(Daily Montanan) Montana’s shortage of doctors and nurses has been well documented and almost as constant as the unpredictable weather in the state. However, U.S. Sen. Jon Tester has introduced legislation that could make a substantial difference in the number of doctors being trained in Montana’s frontier medical centers.
The problem is simply stated: Montana needs more doctors. Some counties don’t have a single physician living in them, creating a critical care shortage.
The solution would seem equally simple — get more doctors. However, the obstacles don’t budge easily. What is often characterized as a “doctor shortage” might be better described as a “training shortage.” For example, hundreds of people graduate from medical schools each year, but they are not matched with clinical training sites.

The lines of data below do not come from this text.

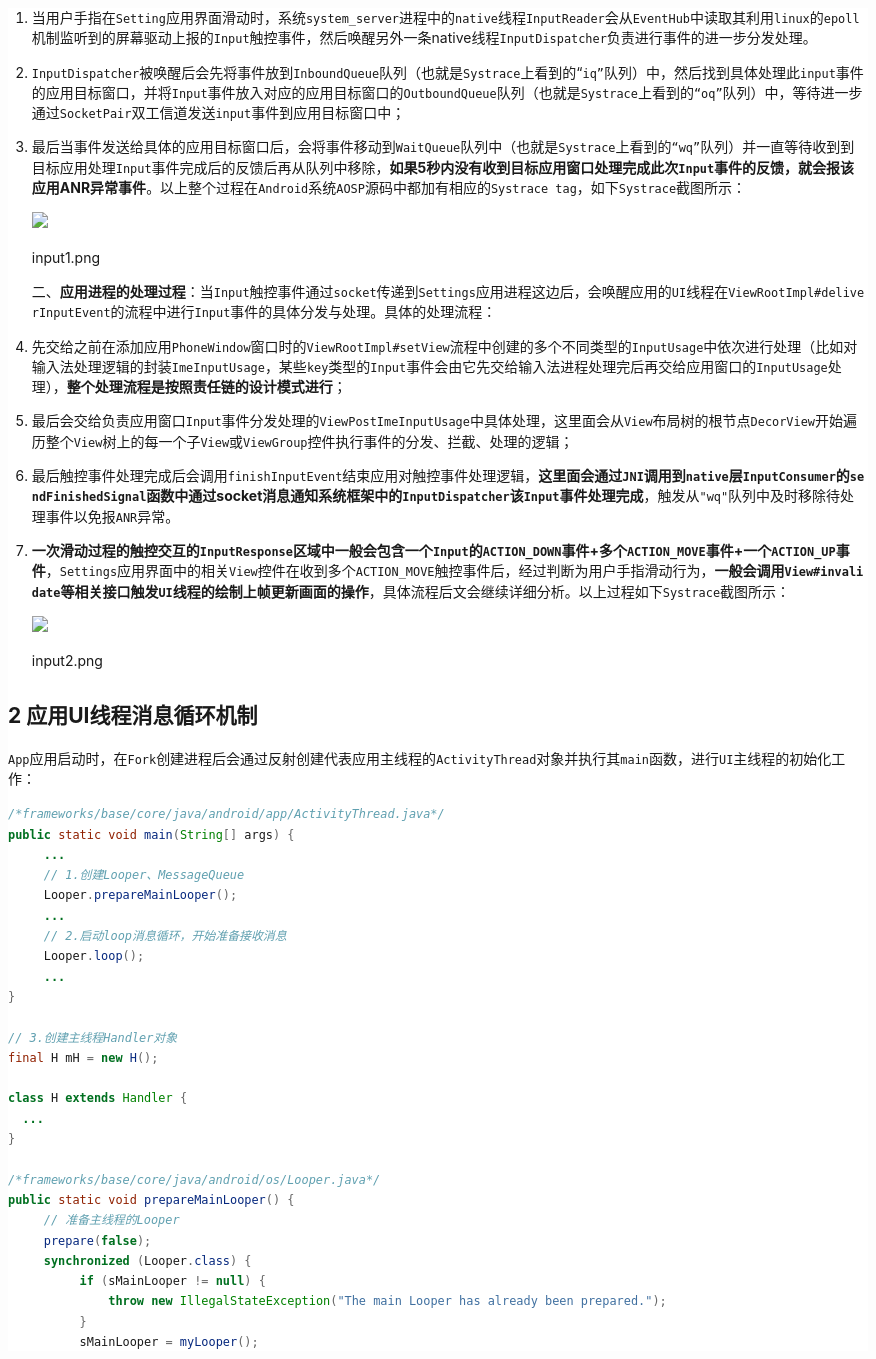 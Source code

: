 1. 当用户手指在`Setting`应用界面滑动时，系统`system_server`进程中的`native`线程`InputReader`会从`EventHub`中读取其利用`linux`的`epoll`机制监听到的屏幕驱动上报的`Input`触控事件，然后唤醒另外一条native线程`InputDispatcher`负责进行事件的进一步分发处理。
    
2. `InputDispatcher`被唤醒后会先将事件放到`InboundQueue`队列（也就是`Systrace`上看到的“`iq”`队列）中，然后找到具体处理此`input`事件的应用目标窗口，并将`Input`事件放入对应的应用目标窗口的`OutboundQueue`队列（也就是`Systrace`上看到的`“oq”`队列）中，等待进一步通过`SocketPair`双工信道发送`input`事件到应用目标窗口中；
    
3. 最后当事件发送给具体的应用目标窗口后，会将事件移动到`WaitQueue`队列中（也就是`Systrace`上看到的`“wq”`队列）并一直等待收到到目标应用处理`Input`事件完成后的反馈后再从队列中移除，**如果5秒内没有收到目标应用窗口处理完成此次`Input`事件的反馈，就会报该应用ANR异常事件**。以上整个过程在`Android`系统`AOSP`源码中都加有相应的`Systrace tag`，如下`Systrace`截图所示：  
    
    ![](https://upload-images.jianshu.io/upload_images/26874665-26d272761a9069fa.png?imageMogr2/auto-orient/strip|imageView2/2/w/1080/format/webp)
    
    input1.png
    
      
    二、**应用进程的处理过程**：当`Input`触控事件通过`socket`传递到`Settings`应用进程这边后，会唤醒应用的`UI`线程在`ViewRootImpl#deliverInputEvent`的流程中进行`Input`事件的具体分发与处理。具体的处理流程：
    
4. 先交给之前在添加应用`PhoneWindow`窗口时的`ViewRootImpl#setView`流程中创建的多个不同类型的`InputUsage`中依次进行处理（比如对输入法处理逻辑的封装`ImeInputUsage`，某些`key`类型的`Input`事件会由它先交给输入法进程处理完后再交给应用窗口的`InputUsage`处理），**整个处理流程是按照责任链的设计模式进行**；
    
5. 最后会交给负责应用窗口`Input`事件分发处理的`ViewPostImeInputUsage`中具体处理，这里面会从`View`布局树的根节点`DecorView`开始遍历整个`View`树上的每一个子`View`或`ViewGroup`控件执行事件的分发、拦截、处理的逻辑；
    
6. 最后触控事件处理完成后会调用`finishInputEvent`结束应用对触控事件处理逻辑，**这里面会通过`JNI`调用到`native`层`InputConsumer`的`sendFinishedSignal`函数中通过socket消息通知系统框架中的`InputDispatcher`该`Input`事件处理完成**，触发从`"wq"`队列中及时移除待处理事件以免报`ANR`异常。
    
7. **一次滑动过程的触控交互的`InputResponse`区域中一般会包含一个`Input`的`ACTION_DOWN`事件+多个`ACTION_MOVE`事件+一个`ACTION_UP`事件**，`Settings`应用界面中的相关`View`控件在收到多个`ACTION_MOVE`触控事件后，经过判断为用户手指滑动行为，**一般会调用`View#invalidate`等相关接口触发`UI`线程的绘制上帧更新画面的操作**，具体流程后文会继续详细分析。以上过程如下`Systrace`截图所示：  
    
    ![](https://upload-images.jianshu.io/upload_images/26874665-f7b8127610f84a36.png?imageMogr2/auto-orient/strip|imageView2/2/w/1004/format/webp)
    
    input2.png
    

## 2 应用UI线程消息循环机制

`App`应用启动时，在`Fork`创建进程后会通过反射创建代表应用主线程的`ActivityThread`对象并执行其`main`函数，进行`UI`主线程的初始化工作：

```java
/*frameworks/base/core/java/android/app/ActivityThread.java*/
public static void main(String[] args) {
     ...
     // 1.创建Looper、MessageQueue
     Looper.prepareMainLooper();
     ...
     // 2.启动loop消息循环，开始准备接收消息
     Looper.loop();
     ...
}

// 3.创建主线程Handler对象
final H mH = new H();

class H extends Handler {
  ...
}

/*frameworks/base/core/java/android/os/Looper.java*/
public static void prepareMainLooper() {
     // 准备主线程的Looper
     prepare(false);
     synchronized (Looper.class) {
          if (sMainLooper != null) {
              throw new IllegalStateException("The main Looper has already been prepared.");
          }
          sMainLooper = myLooper();
``` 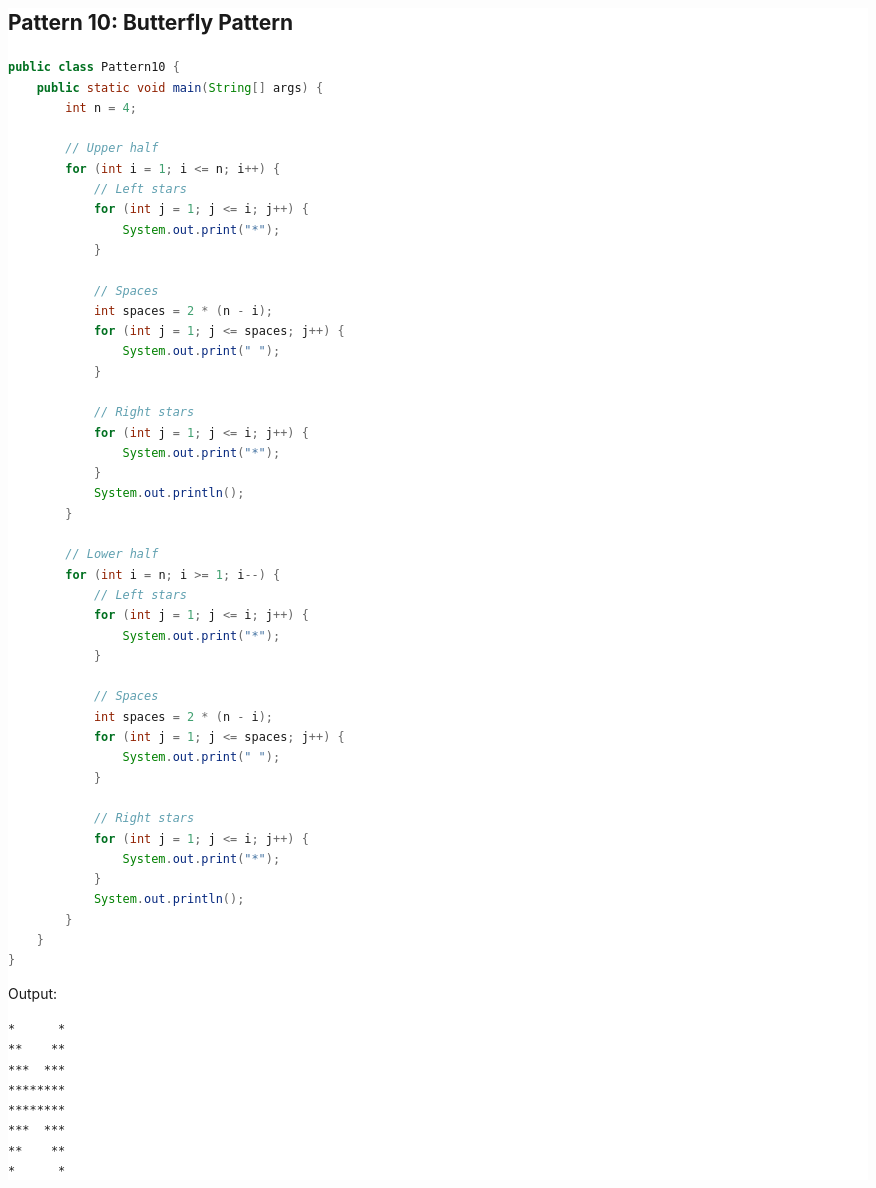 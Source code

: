 ## Pattern 10: Butterfly Pattern

```java
public class Pattern10 {
    public static void main(String[] args) {
        int n = 4;
        
        // Upper half
        for (int i = 1; i <= n; i++) {
            // Left stars
            for (int j = 1; j <= i; j++) {
                System.out.print("*");
            }
            
            // Spaces
            int spaces = 2 * (n - i);
            for (int j = 1; j <= spaces; j++) {
                System.out.print(" ");
            }
            
            // Right stars
            for (int j = 1; j <= i; j++) {
                System.out.print("*");
            }
            System.out.println();
        }
        
        // Lower half
        for (int i = n; i >= 1; i--) {
            // Left stars
            for (int j = 1; j <= i; j++) {
                System.out.print("*");
            }
            
            // Spaces
            int spaces = 2 * (n - i);
            for (int j = 1; j <= spaces; j++) {
                System.out.print(" ");
            }
            
            // Right stars
            for (int j = 1; j <= i; j++) {
                System.out.print("*");
            }
            System.out.println();
        }
    }
}
```

Output:
```
*      *
**    **
***  ***
********
********
***  ***
**    **
*      *
```

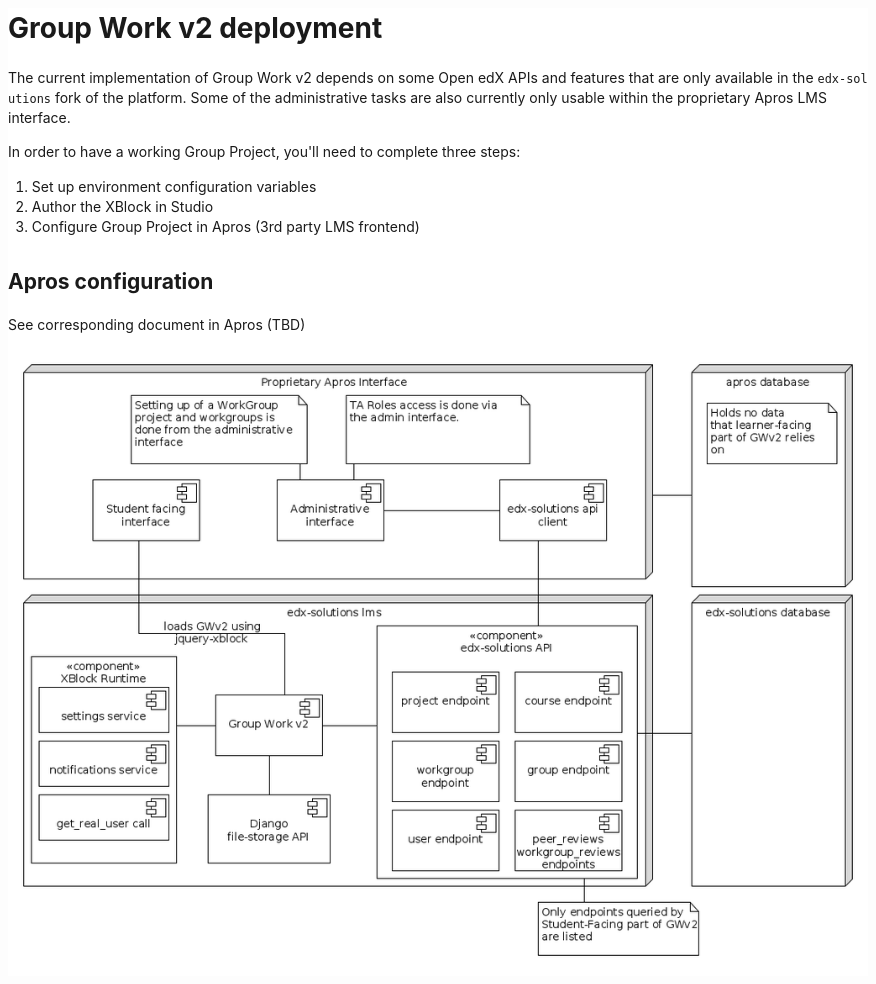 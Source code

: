 # Group Work v2 deployment 

The current implementation of Group Work v2 depends on some Open edX APIs and features that are only available in the
`edx-solutions` fork of the platform. Some of the administrative tasks are also currently only usable within the
proprietary Apros LMS interface.

In order to have a working Group Project, you'll need to complete three steps:

1. Set up environment configuration variables
2. Author the XBlock in Studio
3. Configure Group Project in Apros (3rd party LMS frontend) 

## Apros configuration

See corresponding document in Apros (TBD)

![High level deployment overview](images/uml/high-level-architecture.png)
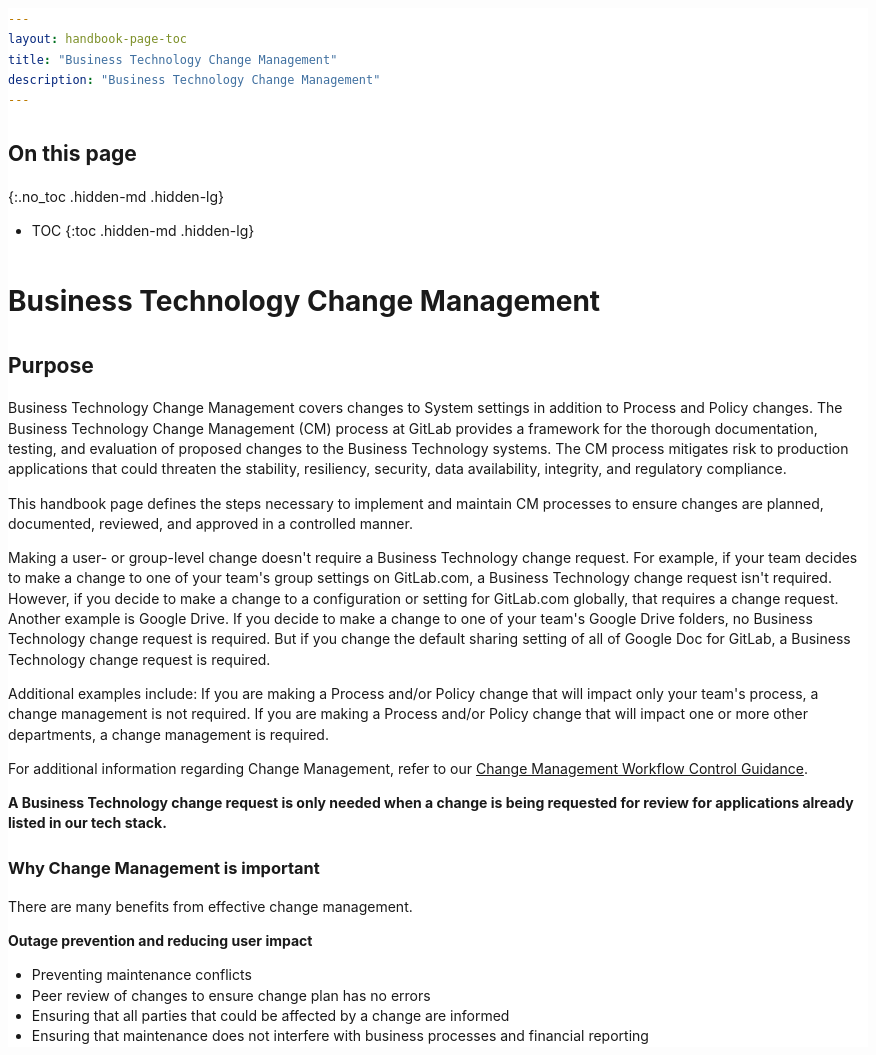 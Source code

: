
 ```yaml
---
layout: handbook-page-toc
title: "Business Technology Change Management"
description: "Business Technology Change Management"
---
```

<link rel="stylesheet" type="text/css" href="/stylesheets/biztech.css" />

## On this page
{:.no_toc .hidden-md .hidden-lg}

- TOC
{:toc .hidden-md .hidden-lg}

# Business Technology Change Management

## Purpose

Business Technology Change Management covers changes to System settings in addition to Process and Policy changes. The Business Technology Change Management (CM) process at GitLab provides a framework for the thorough documentation, testing, and evaluation of proposed changes to the Business Technology systems. The CM process mitigates risk to production applications that could threaten the stability, resiliency, security, data availability, integrity, and regulatory compliance.

This handbook page defines the steps necessary to implement and maintain CM processes to ensure changes are planned, documented, reviewed, and approved in a controlled manner.

Making a user- or group-level change doesn't require a Business Technology change request. For example, if your team decides to make a change to one of your team's group settings on GitLab.com, a Business Technology change request isn't required. However, if you decide to make a change to a configuration or setting for GitLab.com globally, that requires a change request. Another example is Google Drive. If you decide to make a change to one of your team's Google Drive folders, no Business Technology change request is required. But if you change the default sharing setting of all of Google Doc for GitLab, a Business Technology change request is required.

Additional examples include: If you are making a Process and/or Policy change that will impact only your team's process, a change management is not required. If you are making a Process and/or Policy change that will impact one or more other departments, a change management is required.

For additional information regarding Change Management, refer to our [Change Management Workflow Control Guidance](/handbook/security/change-management-guidance.html).

**A Business Technology change request is only needed when a change is being requested for review for applications already listed in our tech stack.**

### Why Change Management is important

There are many benefits from effective change management.

**Outage prevention and reducing user impact**
* Preventing maintenance conflicts
* Peer review of changes to ensure change plan has no errors
* Ensuring that all parties that could be affected by a change are informed
* Ensuring that maintenance does not interfere with business processes and financial reporting
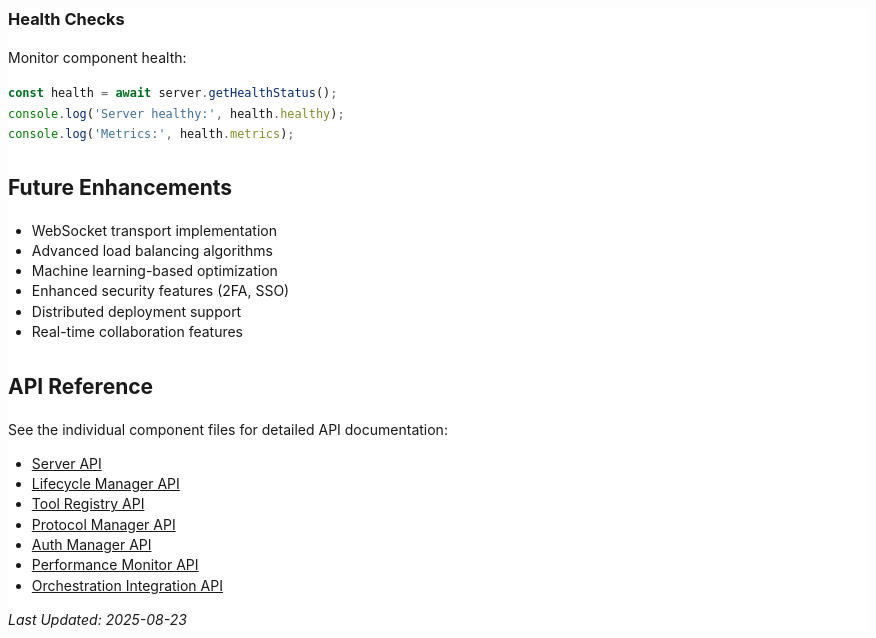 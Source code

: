 ### Health Checks

Monitor component health:

```typescript
const health = await server.getHealthStatus();
console.log('Server healthy:', health.healthy);
console.log('Metrics:', health.metrics);
```

## Future Enhancements

- WebSocket transport implementation
- Advanced load balancing algorithms
- Machine learning-based optimization
- Enhanced security features (2FA, SSO)
- Distributed deployment support
- Real-time collaboration features

## API Reference

See the individual component files for detailed API documentation:

- [Server API](./server.ts)
- [Lifecycle Manager API](./lifecycle-manager.ts)
- [Tool Registry API](./tools.ts)
- [Protocol Manager API](./protocol-manager.ts)
- [Auth Manager API](./auth.ts)
- [Performance Monitor API](./performance-monitor.ts)
- [Orchestration Integration API](./orchestration-integration.ts)

*Last Updated: 2025-08-23*
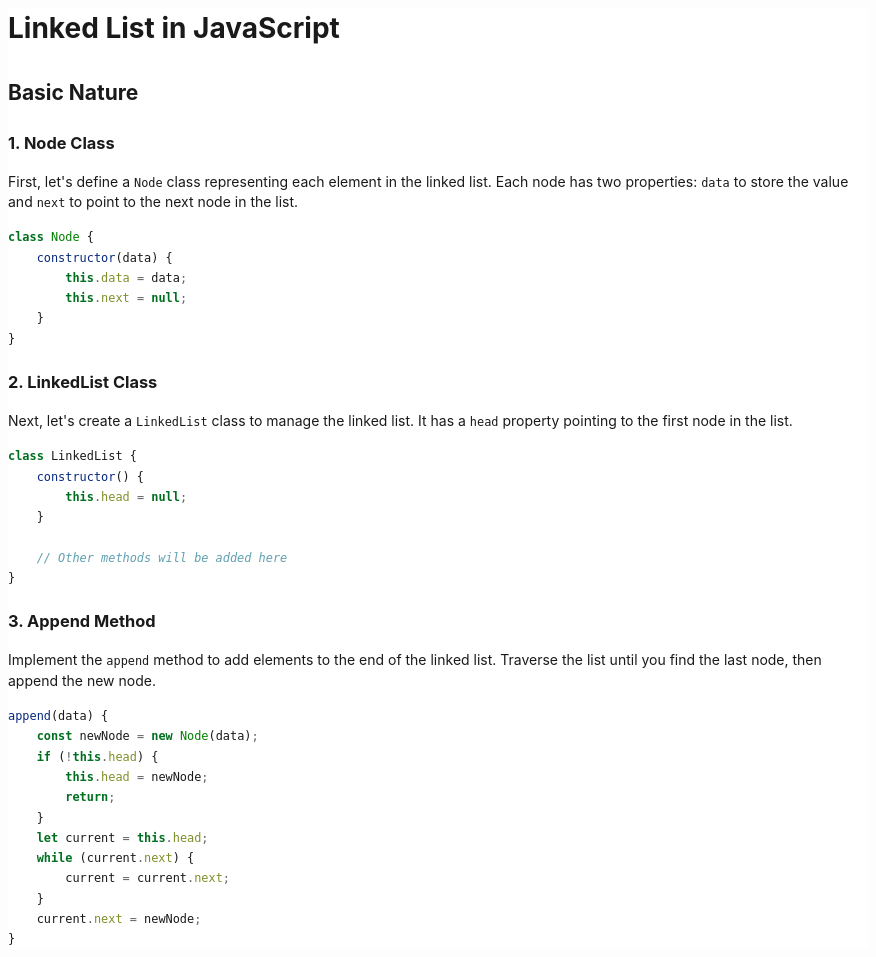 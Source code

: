 # Linked List in JavaScript

## Basic Nature

### 1. Node Class

First, let's define a `Node` class representing each element in the linked list. Each node has two properties: `data` to store the value and `next` to point to the next node in the list.

```javascript
class Node {
    constructor(data) {
        this.data = data;
        this.next = null;
    }
}
```

### 2. LinkedList Class

Next, let's create a `LinkedList` class to manage the linked list. It has a `head` property pointing to the first node in the list.

```javascript
class LinkedList {
    constructor() {
        this.head = null;
    }

    // Other methods will be added here
}
```

### 3. Append Method

Implement the `append` method to add elements to the end of the linked list. Traverse the list until you find the last node, then append the new node.

```javascript
append(data) {
    const newNode = new Node(data);
    if (!this.head) {
        this.head = newNode;
        return;
    }
    let current = this.head;
    while (current.next) {
        current = current.next;
    }
    current.next = newNode;
}
```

Without that supervised training, doctors cannot get the experience they need to be licensed.
Training is often tied to whether sites can be reimbursed for those services and doctor visits done by the residents. That reimbursement is dictated by Medicare, which puts a cap on the number of graduate medical training sites and has remained largely unchanged since 1996.
Tester’s bill would create a new, different route to pay for rural residency training. Any hospital can choose between the standard graduate medical reimbursement currently offered or the new track outlined by Tester, which would allow full-time training for any medical specialty for any duration longer than eight weeks. Another key feature is that the payments to these rural training sites are not discounted based on Medicare patient load, meaning they are specifically calculated to enhance payment to hospitals for rural training positions.
The law would also allow urban medical centers to send residents to more rural, critical-access hospitals and be reimbursed, something that is currently not allowed.
“The shortage of doctors in rural America threatens the future of our frontier communities,” Tester said. “Folks in every corner of our state deserve access to high-quality care, no matter where they live. This bill works to cut the burdensome red tape that prevents rural hospitals from bringing in more residents, and ensures those facilities have the resources they need to recruit and retain doctors for the long haul.”
The measure has already garnered a wide swath of support among Montana medical leaders as one solution to help the doctor shortage. They point out that nationally, about 80 percent of residents wind up practicing in the same place where they started, meaning the program could be a key recruiting and retention tool.
“These barriers keep residents from going to the rural and frontier areas,” said Jean Branscum, executive director of the Montana Medical Organization, which represents the doctors of Montana. “This opens the door for critical access hospitals and helps the pipeline. We’re getting beyond the cap of Medicare, and this has been an ongoing challenge for years.”
More doctors would also relieve the pressure on current doctors with high demands and few back-ups.
“It’s going to help with physician burn-out,” she said.
Rich Rasmussen, the chief executive of the Montana Hospitals Association, said that while medical care has continued to make leaps and bounds, the system is stuck in the past.
“This model has not been updated in decades,” Rasmussen said. “This creates enough financial support so that our members can host medical residencies and clinical rotations. More important, it lets them practice medicine close to the patients.”
Rasmussen points out that Montana is the most “frontier” state of any — even more so than Alaska — at fewer than six people per square mile in most places.
“We will do what we can in Sen. Tester’s home state and encourage other state hospital associations,” Rasmussen said. “This doesn’t just help Montana, it would help all rural America. When they come to Montana, they fall in love with the community and people — and each place is so unique. Our residents in this state still respect the doctors and appreciate the physicians who come to work there.”
Billings Clinic, the largest healthcare system in the state, is supportive of the measure, and it has residents at its location. It has long advocated for changes that allow residents practitioners to fan out into rural settings.
“Creating more opportunities to train residents in rural settings is an important part of addressing the need for more doctors in rural states like Montana and Wyoming. Medical education is a cornerstone of Billings Clinic’s mission and we support this effort to increase funding for more graduate medical education in the rural areas we serve. Billings Clinic has a strong commitment to our own Internal Medicine Residency program, a partnership with the University of Washington for our Psychiatry Residency and we partner with other local health care organizations on the Montana Family Medicine Residency in Billings,” said clinic spokesman Zach Benoit.
“We know that, after graduating, resident physicians are more likely to practice near where they finish their residency versus medical school. This bill would help to ensure that physician education is community grown, maximize the use of rural facilities in that education and do so at a scope and scale that is appropriate for our region. Investing in the training of resident physicians is investing in the sustainability of rural health care.”
Because of a different reimbursement model, Tester’s office said the legislation is budget neutral.